→ What is required
Search the records for the word "پایه" and copy every line in which it occurs.

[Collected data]
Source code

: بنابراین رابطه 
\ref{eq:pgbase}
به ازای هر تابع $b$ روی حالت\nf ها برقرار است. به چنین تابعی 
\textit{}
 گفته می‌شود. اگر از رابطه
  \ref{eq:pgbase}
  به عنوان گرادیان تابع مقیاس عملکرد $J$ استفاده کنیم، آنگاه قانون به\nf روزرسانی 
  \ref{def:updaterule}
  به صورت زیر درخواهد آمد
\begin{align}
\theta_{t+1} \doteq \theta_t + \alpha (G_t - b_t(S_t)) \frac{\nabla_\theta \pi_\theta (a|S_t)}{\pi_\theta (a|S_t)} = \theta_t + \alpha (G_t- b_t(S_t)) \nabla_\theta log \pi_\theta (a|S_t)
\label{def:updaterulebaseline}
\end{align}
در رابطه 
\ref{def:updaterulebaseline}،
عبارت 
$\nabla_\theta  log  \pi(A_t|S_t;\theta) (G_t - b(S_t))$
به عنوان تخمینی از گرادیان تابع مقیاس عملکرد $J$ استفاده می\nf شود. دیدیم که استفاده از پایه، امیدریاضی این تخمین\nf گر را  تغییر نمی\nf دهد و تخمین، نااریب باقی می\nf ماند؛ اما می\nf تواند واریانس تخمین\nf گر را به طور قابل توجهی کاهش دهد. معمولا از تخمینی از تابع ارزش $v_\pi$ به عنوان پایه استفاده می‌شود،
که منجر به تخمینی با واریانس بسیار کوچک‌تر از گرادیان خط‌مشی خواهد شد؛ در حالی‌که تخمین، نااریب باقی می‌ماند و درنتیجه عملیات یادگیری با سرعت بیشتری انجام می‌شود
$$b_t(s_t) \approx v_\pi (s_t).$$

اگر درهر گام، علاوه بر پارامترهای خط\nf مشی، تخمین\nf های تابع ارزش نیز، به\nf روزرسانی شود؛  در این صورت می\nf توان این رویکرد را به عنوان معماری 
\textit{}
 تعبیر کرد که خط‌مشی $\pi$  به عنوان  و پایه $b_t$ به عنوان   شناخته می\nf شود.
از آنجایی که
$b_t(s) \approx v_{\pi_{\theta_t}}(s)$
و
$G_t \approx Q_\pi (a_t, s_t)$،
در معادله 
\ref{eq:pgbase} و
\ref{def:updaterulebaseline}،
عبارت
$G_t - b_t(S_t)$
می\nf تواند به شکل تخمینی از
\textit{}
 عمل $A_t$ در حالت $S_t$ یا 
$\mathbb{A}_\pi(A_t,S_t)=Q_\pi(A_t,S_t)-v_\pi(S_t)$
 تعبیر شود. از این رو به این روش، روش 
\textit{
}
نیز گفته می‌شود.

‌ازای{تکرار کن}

→ Expected answer
به عنوان تخمینی از گرادیان تابع مقیاس عملکرد $J$ استفاده می\nf شود. دیدیم که استفاده از پایه، امیدریاضی این تخمین\nf گر را  تغییر نمی\nf دهد و تخمین، نااریب باقی می\nf ماند؛ اما می\nf تواند واریانس تخمین\nf گر را به طور قابل توجهی کاهش دهد. معمولا از تخمینی از تابع ارزش $v_\pi$ به عنوان پایه استفاده می‌شود،
 تعبیر کرد که خط‌مشی $\pi$  به عنوان  و پایه $b_t$ به عنوان   شناخته می\nf شود.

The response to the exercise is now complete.